▸ PROBLEM
All lines from the one with "#include <uTimerLib.h>" to the end of the entries below must be written out exactly. Leave out any other line.

======== RECORDS SHOWN

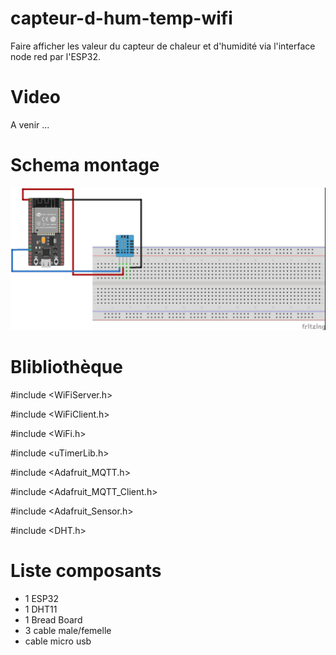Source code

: # capteur-d-hum-temp-wifi

Faire afficher les valeur du capteur de chaleur et d'humidité via l'interface node red par l'ESP32.

# Video

A venir ...

# Schema montage

![schema](DHT11WIFI.jpg)


# Blibliothèque

#include <WiFiServer.h>

#include <WiFiClient.h>

#include <WiFi.h>

#include <uTimerLib.h>

#include <Adafruit_MQTT.h>

#include <Adafruit_MQTT_Client.h>

#include <Adafruit_Sensor.h>

#include <DHT.h>


# Liste composants

+ 1 ESP32
+ 1 DHT11
+ 1 Bread Board
+ 3 cable male/femelle
+ cable micro usb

================

▸ WRITTEN ANSWER
#include <uTimerLib.h>

#include <Adafruit_MQTT.h>

#include <Adafruit_MQTT_Client.h>

#include <Adafruit_Sensor.h>

#include <DHT.h>


# Liste composants

+ 1 ESP32
+ 1 DHT11
+ 1 Bread Board
+ 3 cable male/femelle
+ cable micro usb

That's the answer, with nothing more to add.